1 Kings 15:18
Then Asa took all the silver and the gold that were left in the treasures of the house of the Lord, and the treasures of the king’s house, and delivered them into the hand of his servants: and king Asa sent them to Ben–hadad, the son of Tabrimon, the son of Hezion, king of Syria, that dwelt at Damascus, saying,
Cross-reference
1 Kings 15:15 records Asa dedicating silver and gold to the temple; here he removes those same resources to bribe Ben-Hadad, reversing his earlier piety.
1 Kings 11:23 introduces Rezon as the founder of Aram's Damascus kingdom, the line from which Ben-hadad descended.
1 Kings 11:24 describes Rezon's reign in Damascus, establishing the kingdom that later produced Ben-hadad.
1 Kings 14:26 recounts Shishak's plunder of the temple and palace treasures, showing that what Asa sends is the remnant after that earlier loss.

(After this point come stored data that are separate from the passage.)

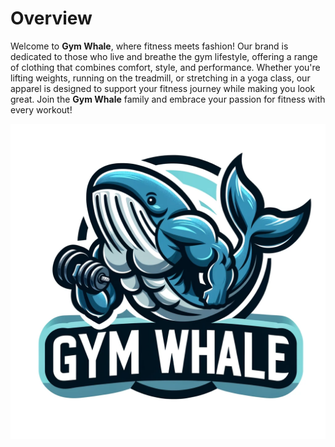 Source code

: # Overview

Welcome to **Gym Whale**, where fitness meets fashion! Our brand is dedicated to those who live and breathe the gym lifestyle, offering a range of clothing that combines comfort, style, and performance. 
Whether you're lifting weights, running on the treadmill, or stretching in a yoga class, our apparel is designed to support your fitness journey while making you look great. 
Join the **Gym Whale** family and embrace your passion for fitness with every workout!

![Gym Whale Logl](pics/pic2.png)
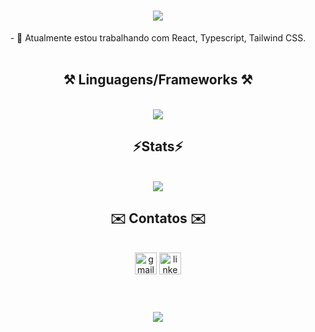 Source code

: <h1 align="center">
<img src="https://readme-typing-svg.herokuapp.com/?font=Righteous&size=35&center=true&vCenter=true&width=500&height=70&duration=4000&lines=Olá!+👋;+me+chamo+Bruno!;" />
</h1>

<div  align="center">
- 💼 Atualmente estou trabalhando com React, Typescript, Tailwind CSS.
</div>

<br />

<h2 align="center"> ⚒️ Linguagens/Frameworks ⚒️</h2>

<br />

<div align="center">
  <img src="https://skillicons.dev/icons?i=react,next,tailwind,typescript,figma" />
</div>

<h2 align="center">⚡Stats⚡</h2>

<br />

<div align="center" >
  <picture>
    <source
      srcset="https://github-readme-stats.vercel.app/api?username=brunodesouza2007&show_icons=true&theme=dark"
      media="(prefers-color-scheme: dark)"
    />
    <source
      srcset="https://github-readme-stats.vercel.app/api?username=artur-debv&show_icons=true"
      media="(prefers-color-scheme: light), (prefers-color-scheme: no-preference)"
    />
    <img src="https://github-readme-stats.vercel.app/api?username=artur-debv&show_icons=true" />
  </picture>
</div>

<h2 align="center">✉️ Contatos ✉️</h2>

<br />

<div align="center">
  <a href="mailto:brunodesouzaborgespessoal@gmail.com"><img src="https://img.shields.io/static/v1?message=Gmail&logo=gmail&label=&color=D14836&logoColor=white&labelColor=&style=for-the-badge" height="35" alt="gmail logo"  /></a>
  <a href="https://www.linkedin.com/in/bruno-de-souza-borges/"><img src="https://img.shields.io/static/v1?message=LinkedIn&logo=linkedin&label=&color=0077B5&logoColor=white&labelColor=&style=for-the-badge" height="35" alt="linkedin logo"  /></a>
</div>

<br />

<h1 align="center">
<img src="https://readme-typing-svg.herokuapp.com/?font=Righteous&size=35&center=true&vCenter=true&width=500&height=70&duration=4000&lines=Obrigado+pela+atenção!;" />
</h1>
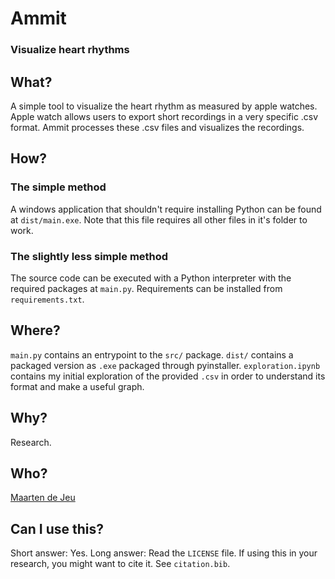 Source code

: # Ammit
### Visualize heart rhythms

## What?

A simple tool to visualize the heart rhythm as measured by apple watches. Apple watch allows users to export short recordings in a very specific .csv format. Ammit processes these .csv files and visualizes the recordings.

## How?

### The simple method

A windows application that shouldn't require installing Python can be found at `dist/main.exe`. Note that this file requires all other files in it's folder to work.

### The slightly less simple method

The source code can be executed with a Python interpreter with the required packages at `main.py`. Requirements can be installed from `requirements.txt`.

## Where?

`main.py` contains an entrypoint to the `src/` package. `dist/` contains a packaged version as `.exe` packaged through pyinstaller. `exploration.ipynb` contains my initial exploration of the provided `.csv` in order to understand its format and make a useful graph.

## Why?

Research.

## Who?

[Maarten de Jeu](https://www.linkedin.com/in/maarten-de-jeu/)

## Can I use this?

Short answer: Yes. Long answer: Read the `LICENSE` file. If using this in your research, you might want to cite it. See `citation.bib`.
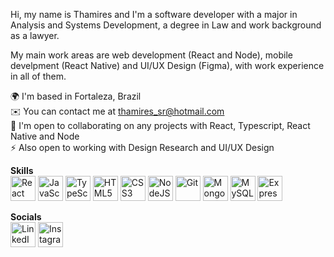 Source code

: Hi, my name is Thamires and I'm a software developer with a major in Analysis and Systems Development, a degree in Law and work background as a lawyer.

My main work areas are web development (React and Node), mobile develpment (React Native) and UI/UX Design (Figma), with work experience in all of them.

🌍  I'm based in Fortaleza, Brazil  
✉️  You can contact me at thamires_sr@hotmail.com  
🤝  I'm open to collaborating on any projects with React, Typescript, React Native and Node  
⚡  Also open to working with Design Research and UI/UX Design

**Skills**  
<img src="https://raw.githubusercontent.com/danielcranney/readme-generator/main/public/icons/skills/react-colored.svg" alt="React" style="width:40px;height:40px;"> <img src="https://raw.githubusercontent.com/danielcranney/readme-generator/main/public/icons/skills/javascript-colored.svg" alt="JavaScript" style="width:40px;height:40px;"> <img src="https://raw.githubusercontent.com/danielcranney/readme-generator/main/public/icons/skills/typescript-colored.svg" alt="TypeScript" style="width:40px;height:40px;"> <img src="https://raw.githubusercontent.com/danielcranney/readme-generator/main/public/icons/skills/html5-colored.svg" alt="HTML5" style="width:40px;height:40px;"> <img src="https://raw.githubusercontent.com/danielcranney/readme-generator/main/public/icons/skills/css3-colored.svg" alt="CSS3" style="width:40px;height:40px;"> <img src="https://raw.githubusercontent.com/danielcranney/readme-generator/main/public/icons/skills/nodejs-colored.svg" alt="NodeJS" style="width:40px;height:40px;"> <img src="https://raw.githubusercontent.com/danielcranney/readme-generator/main/public/icons/skills/git-colored.svg" alt="Git" style="width:40px;height:40px;"> <img src="https://raw.githubusercontent.com/danielcranney/readme-generator/main/public/icons/skills/mongodb-colored.svg" alt="MongoDB" style="width:40px;height:40px;"> <img src="https://raw.githubusercontent.com/danielcranney/readme-generator/main/public/icons/skills/mysql-colored.svg" alt="MySQL" style="width:40px;height:40px;"> <img src="https://raw.githubusercontent.com/danielcranney/readme-generator/main/public/icons/skills/express-colored-dark.svg" alt="Express" style="width:40px;height:40px;">

**Socials**  
<img src="https://brandlogos.net/wp-content/uploads/2016/06/linkedin-logo.png" href="https://www.linkedin.com/in/thamires-stoppelli-6ab51a175/" alt="LinkedIn" style="width:40px;height:40px;"> <img src="https://cdn.freebiesupply.com/images/large/2x/instagram-logo-gradient-transparent.png" href="https://www.instagram.com/thamistoppelli/" alt="Instagram" style="width:40px;height:40px;">

<!---
ThamiStoppelli/ThamiStoppelli is a ✨ special ✨ repository because its `README.md` (this file) appears on your GitHub profile.
You can click the Preview link to take a look at your changes.
--->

2 Kings 12:18 shows Jehoash similarly sending temple and palace treasures to an Aramean king, mirroring Asa's tactic of buying off a foreign threat.
2 Kings 18:15 records Hezekiah giving all the silver from temple and palace to Assyria, echoing Asa's earlier use of sacred treasures for tribute.
2 Kings 18:16 adds that Hezekiah stripped gold from temple doors to pay Assyria, intensifying Asa's pattern of using temple wealth for foreign payments.
2 Chronicles 15:18 records Asa bringing silver and gold into the temple, the same treasure he later takes out in 1 Kings 15:18 for his bribe.
2 Chronicles 16:2-6 gives the parallel account of Asa's bribe to Ben-Hadad, adding details like the cities Ben-Hadad captured and the prophet's rebuke.
Jeremiah 49:27 prophesies fire on Ben-hadad's fortresses, showing the eventual judgment on the dynasty Asa bribed.
Amos 1:4 prophesies fire on Ben-hadad's fortresses, reinforcing the judgment theme on the same Aram dynasty.
2 Kings 14:14 describes Jehoash plundering temple treasures — Asa gave them away, contrasting handling of royal wealth.
2 Chronicles 12:9 recounts Shishak plundering the same temple and palace treasures. Both involve removing these treasures, but Asa gives them voluntarily as a bribe.
1 Chronicles 26:20 details Levitical oversight of temple treasuries, the source Asa drew from for his bribe.